Thursday, October 24, 2013

All Hallows Eve / All Saints Day


 The purpose behind All Hallows Eve has been lost—like celebrating New Year’s Eve without a New Year’s Day. Take away the saints and our beliefs about the dignity and destiny of human beings, and the only thing left is pre-Christian superstition regarding the dead.
The same way people gather today at the site of a tragedy on its anniversary to talk to each other and to reporters, the first Christians gathered on the anniversary of a martyr’s death to remember it the way they knew best: with the "breaking of the bread." They retold the stories to inspire each other at a time when faith meant persecution and more martyrdom. Not even death could break the unity in Jesus which Paul had named "the Body of Christ."
By the mid-fourth century a feast of "All Martyrs" appeared on local calendars. As persecutions grew less frequent, the feast was extended to include non-martyr "witnesses," Christians whose lives were "the gospel in action.” In the 16th century at the time of the Reformation, most Protestants were not celebrating All Saints Day.
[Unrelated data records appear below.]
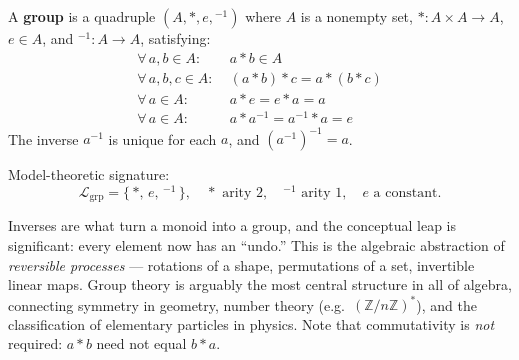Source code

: \begin{definition}[Group]
  A \textbf{group} is a quadruple $(A, *, e, {}^{-1})$ where $A$ is a nonempty
  set, $* : A \times A \to A$, $e \in A$, and ${}^{-1} : A \to A$, satisfying:
  \begin{align*}
    \forall\,a,b \in A:&\; a * b \in A \tag{Closure}\\
    \forall\,a,b,c \in A:&\; (a*b)*c = a*(b*c) \tag{Associativity}\\
    \forall\,a \in A:&\; a * e = e * a = a \tag{Identity}\\
    \forall\,a \in A:&\; a * a^{-1} = a^{-1} * a = e \tag{Inverses}
  \end{align*}
  The inverse $a^{-1}$ is unique for each $a$, and $(a^{-1})^{-1} = a$.

  \medskip\noindent
  Model-theoretic signature:
  \[
    \mathcal{L}_{\mathrm{grp}} = \{\,*,\, e,\, {}^{-1}\,\},
    \quad * \text{ arity } 2,\quad {}^{-1} \text{ arity } 1,\quad
    e \text{ a constant.}
  \]
\end{definition}

\begin{remark}
  Inverses are what turn a monoid into a group, and the conceptual leap is
  significant: every element now has an ``undo.''  This is the algebraic
  abstraction of \emph{reversible processes} — rotations of a shape,
  permutations of a set, invertible linear maps.  Group theory is arguably the
  most central structure in all of algebra, connecting symmetry in geometry,
  number theory (e.g.\ $(\mathbb{Z}/n\mathbb{Z})^*$), and the classification of
  elementary particles in physics.  Note that commutativity is \emph{not}
  required: $a * b$ need not equal $b * a$.
\end{remark}



\clearpage\thispagestyle{plain}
 Death is not cute. Halloween began with martyrs, after all. At Halloween we need to use discernment to separate the symbols, to protect our children from very real dangers, to cut through the customs that contradict our relationship with God.

 Most of all, be free from fear. We who are in Christ have nothing to fear, and we should be ready with an answer to those who act as if the devil were the equal and opposite of God. There is no "equal and opposite" of God.